Provided data Start Marker
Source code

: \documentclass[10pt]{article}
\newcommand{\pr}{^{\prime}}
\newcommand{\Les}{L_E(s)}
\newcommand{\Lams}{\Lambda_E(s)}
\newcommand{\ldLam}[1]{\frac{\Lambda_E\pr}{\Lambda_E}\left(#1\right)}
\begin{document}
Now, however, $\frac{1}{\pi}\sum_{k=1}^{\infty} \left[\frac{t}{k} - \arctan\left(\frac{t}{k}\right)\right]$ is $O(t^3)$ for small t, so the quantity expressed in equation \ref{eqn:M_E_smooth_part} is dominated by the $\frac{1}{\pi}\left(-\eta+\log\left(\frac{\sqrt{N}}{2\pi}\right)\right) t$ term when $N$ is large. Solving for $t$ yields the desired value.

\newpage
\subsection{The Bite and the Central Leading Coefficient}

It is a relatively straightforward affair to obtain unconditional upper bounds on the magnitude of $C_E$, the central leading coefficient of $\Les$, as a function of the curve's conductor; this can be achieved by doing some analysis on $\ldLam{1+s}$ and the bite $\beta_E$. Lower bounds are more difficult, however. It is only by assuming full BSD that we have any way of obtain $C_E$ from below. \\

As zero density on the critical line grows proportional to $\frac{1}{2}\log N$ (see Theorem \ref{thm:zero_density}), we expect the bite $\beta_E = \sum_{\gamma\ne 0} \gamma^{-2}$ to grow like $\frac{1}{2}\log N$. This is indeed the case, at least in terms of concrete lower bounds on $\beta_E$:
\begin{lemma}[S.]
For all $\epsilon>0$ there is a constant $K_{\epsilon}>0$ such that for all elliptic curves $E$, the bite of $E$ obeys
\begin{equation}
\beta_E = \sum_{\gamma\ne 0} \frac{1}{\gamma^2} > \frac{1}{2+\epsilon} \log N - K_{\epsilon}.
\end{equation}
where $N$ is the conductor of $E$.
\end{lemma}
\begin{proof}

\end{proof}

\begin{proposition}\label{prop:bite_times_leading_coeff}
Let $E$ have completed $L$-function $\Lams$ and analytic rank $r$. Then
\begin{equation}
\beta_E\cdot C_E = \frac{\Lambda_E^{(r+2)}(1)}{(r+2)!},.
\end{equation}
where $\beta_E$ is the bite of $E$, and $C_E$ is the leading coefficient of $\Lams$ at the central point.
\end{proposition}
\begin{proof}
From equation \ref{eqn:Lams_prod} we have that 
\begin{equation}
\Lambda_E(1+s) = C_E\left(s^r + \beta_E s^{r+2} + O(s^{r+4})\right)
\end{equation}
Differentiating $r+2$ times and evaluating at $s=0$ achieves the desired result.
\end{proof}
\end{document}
Provided data End Marker
**Exercise:**
Working through the records, copy each line in which the word "epsilon" appears.

**Solution to the exercise:**
For all $\epsilon>0$ there is a constant $K_{\epsilon}>0$ such that for all elliptic curves $E$, the bite of $E$ obeys
\beta_E = \sum_{\gamma\ne 0} \frac{1}{\gamma^2} > \frac{1}{2+\epsilon} \log N - K_{\epsilon}.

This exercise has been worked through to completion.